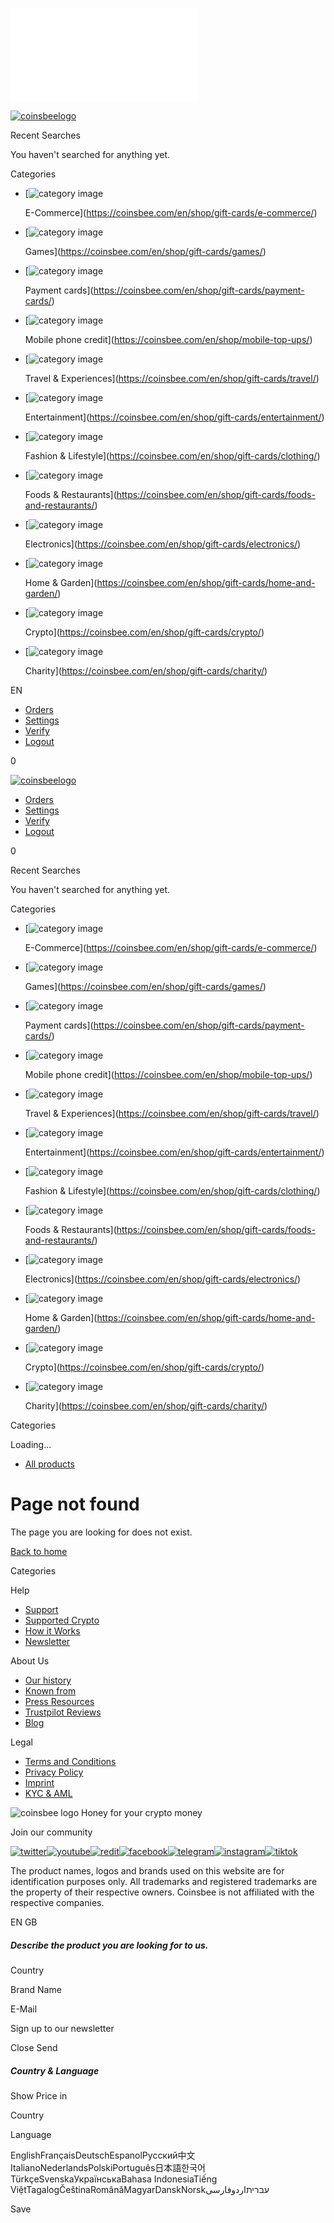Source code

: ![](//matomo.coinsbee.com/matomo.php?idsite=5&rec=1)

[![coinsbeelogo](https://cdn.coinsbee.com/dist/assets/img/coinsbeelogo.svg)](https://coinsbee.com/en/)

Recent Searches

You haven't searched for anything yet.

Categories

* [![category image](https://cdn.coinsbee.com/dist/assets/img/categories/e-commerce.svg)
    
    E-Commerce](https://coinsbee.com/en/shop/gift-cards/e-commerce/)
* [![category image](https://cdn.coinsbee.com/dist/assets/img/categories/games.svg)
    
    Games](https://coinsbee.com/en/shop/gift-cards/games/)
* [![category image](https://cdn.coinsbee.com/dist/assets/img/categories/payment-cards.svg)
    
    Payment cards](https://coinsbee.com/en/shop/gift-cards/payment-cards/)
* [![category image](https://cdn.coinsbee.com/dist/assets/img/categories/mobile-recharge.svg)
    
    Mobile phone credit](https://coinsbee.com/en/shop/mobile-top-ups/)
* [![category image](https://cdn.coinsbee.com/dist/assets/img/categories/travel.svg)
    
    Travel & Experiences](https://coinsbee.com/en/shop/gift-cards/travel/)
* [![category image](https://cdn.coinsbee.com/dist/assets/img/categories/entertainment.svg)
    
    Entertainment](https://coinsbee.com/en/shop/gift-cards/entertainment/)
* [![category image](https://cdn.coinsbee.com/dist/assets/img/categories/clothing.svg)
    
    Fashion & Lifestyle](https://coinsbee.com/en/shop/gift-cards/clothing/)
* [![category image](https://cdn.coinsbee.com/dist/assets/img/categories/foods-and-restaurants.svg)
    
    Foods & Restaurants](https://coinsbee.com/en/shop/gift-cards/foods-and-restaurants/)
* [![category image](https://cdn.coinsbee.com/dist/assets/img/categories/electronics.svg)
    
    Electronics](https://coinsbee.com/en/shop/gift-cards/electronics/)
* [![category image](https://cdn.coinsbee.com/dist/assets/img/categories/home-and-garden.svg)
    
    Home & Garden](https://coinsbee.com/en/shop/gift-cards/home-and-garden/)
* [![category image](https://cdn.coinsbee.com/dist/assets/img/categories/crypto.svg)
    
    Crypto](https://coinsbee.com/en/shop/gift-cards/crypto/)
* [![category image](https://cdn.coinsbee.com/dist/assets/img/categories/charity.svg)
    
    Charity](https://coinsbee.com/en/shop/gift-cards/charity/)

EN

[](https://coinsbee.com/en/login/)

* [Orders](https://coinsbee.com/en/settings/#orders)
* [Settings](https://coinsbee.com/en/settings/#settings)
* [Verify](https://coinsbee.com/en/settings/#verify)
* [Logout](#)

0

[](https://coinsbee.com/en/shop/)

[![coinsbeelogo](https://cdn.coinsbee.com/dist/assets/img/coinsbeelogo.svg)](https://coinsbee.com/en/)

[](https://coinsbee.com/en/login/)

* [Orders](https://coinsbee.com/en/settings/#orders)
* [Settings](https://coinsbee.com/en/settings/#settings)
* [Verify](https://coinsbee.com/en/settings/#verify)
* [Logout](#)

0

[](https://coinsbee.com/en/shop/)

Recent Searches

You haven't searched for anything yet.

Categories

* [![category image](https://cdn.coinsbee.com/dist/assets/img/categories/e-commerce.svg)
    
    E-Commerce](https://coinsbee.com/en/shop/gift-cards/e-commerce/)
* [![category image](https://cdn.coinsbee.com/dist/assets/img/categories/games.svg)
    
    Games](https://coinsbee.com/en/shop/gift-cards/games/)
* [![category image](https://cdn.coinsbee.com/dist/assets/img/categories/payment-cards.svg)
    
    Payment cards](https://coinsbee.com/en/shop/gift-cards/payment-cards/)
* [![category image](https://cdn.coinsbee.com/dist/assets/img/categories/mobile-recharge.svg)
    
    Mobile phone credit](https://coinsbee.com/en/shop/mobile-top-ups/)
* [![category image](https://cdn.coinsbee.com/dist/assets/img/categories/travel.svg)
    
    Travel & Experiences](https://coinsbee.com/en/shop/gift-cards/travel/)
* [![category image](https://cdn.coinsbee.com/dist/assets/img/categories/entertainment.svg)
    
    Entertainment](https://coinsbee.com/en/shop/gift-cards/entertainment/)
* [![category image](https://cdn.coinsbee.com/dist/assets/img/categories/clothing.svg)
    
    Fashion & Lifestyle](https://coinsbee.com/en/shop/gift-cards/clothing/)
* [![category image](https://cdn.coinsbee.com/dist/assets/img/categories/foods-and-restaurants.svg)
    
    Foods & Restaurants](https://coinsbee.com/en/shop/gift-cards/foods-and-restaurants/)
* [![category image](https://cdn.coinsbee.com/dist/assets/img/categories/electronics.svg)
    
    Electronics](https://coinsbee.com/en/shop/gift-cards/electronics/)
* [![category image](https://cdn.coinsbee.com/dist/assets/img/categories/home-and-garden.svg)
    
    Home & Garden](https://coinsbee.com/en/shop/gift-cards/home-and-garden/)
* [![category image](https://cdn.coinsbee.com/dist/assets/img/categories/crypto.svg)
    
    Crypto](https://coinsbee.com/en/shop/gift-cards/crypto/)
* [![category image](https://cdn.coinsbee.com/dist/assets/img/categories/charity.svg)
    
    Charity](https://coinsbee.com/en/shop/gift-cards/charity/)

Categories

Loading...

* [All products](https://coinsbee.com/en/shop/)

Page not found
==============

The page you are looking for does not exist.

[Back to home](https://coinsbee.com/en/)

Categories

Help

* [Support](https://help.coinsbee.com/en/support/home)
* [Supported Crypto](https://coinsbee.com/en/cryptocurrencies/)
* [How it Works](https://coinsbee.com/en/howitworks/)
* [Newsletter](https://coinsbee.com/en/newsletter/)

About Us

* [Our history](https://coinsbee.com/en/about-us/)
* [Known from](https://coinsbee.com/en/knowfromarticles/)
* [Press Resources](https://coinsbee.com/en/press-information/)
* [Trustpilot Reviews](https://www.trustpilot.com/review/coinsbee.com)
* [Blog](https://blog.coinsbee.com/)

Legal

* [Terms and Conditions](https://coinsbee.com/en/terms-and-privacy/)
* [Privacy Policy](https://coinsbee.com/en/terms-and-privacy#privacy-policy/)
* [Imprint](https://coinsbee.com/en/imprint/)
* [KYC & AML](https://coinsbee.com/en/kyc-aml/)

![coinsbee logo](https://cdn.coinsbee.com/dist/assets/img/coinsbeelogo.svg) Honey for your crypto money

Join our community

 [![twitter](https://cdn.coinsbee.com/dist/assets/img/twitter-icon.svg)](https://twitter.com/coinsbee)[![youtube](https://cdn.coinsbee.com/dist/assets/img/youtube-icon.svg)](https://www.youtube.com/channel/UCkZ37X-UMx-8nabO6MHS4ZQ)[![redit](https://cdn.coinsbee.com/dist/assets/img/reddit-icon.svg)](https://www.reddit.com/user/coinsbee_com/)[![facebook](https://cdn.coinsbee.com/dist/assets/img/fb-icon.svg)](https://www.facebook.com/coinsbee)[![telegram](https://cdn.coinsbee.com/dist/assets/img/telegram-icon.svg)](https://t.me/coinsbee)[![instagram](https://cdn.coinsbee.com/dist/assets/img/instagramicon.svg)](https://www.instagram.com/coinsbee/)[![tiktok](https://cdn.coinsbee.com/dist/assets/img/tiktok.svg)](https://www.tiktok.com/@coinsbee)

The product names, logos and brands used on this website are for identification purposes only. All trademarks and registered trademarks are the property of their respective owners. Coinsbee is not affiliated with the respective companies.

EN GB

##### Describe the product you are looking for to us.

Country

Brand Name

E-Mail

 Sign up to our newsletter

Close Send

##### Country & Language

Show Price in

Country

Language

EnglishFrançaisDeutschEspanolРусский中文ItalianoNederlandsPolskiPortuguês日本語한국어TürkçeSvenskaУкраїнськаBahasa IndonesiaTiếng ViệtTagalogČeštinaRomânăMagyarDanskNorskעבריתاردوفارسی

Save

Work instruction
Looking at the entries above, work out how many lines contain the word "newsletter", then reply with only that figure.

Result of the exercise
2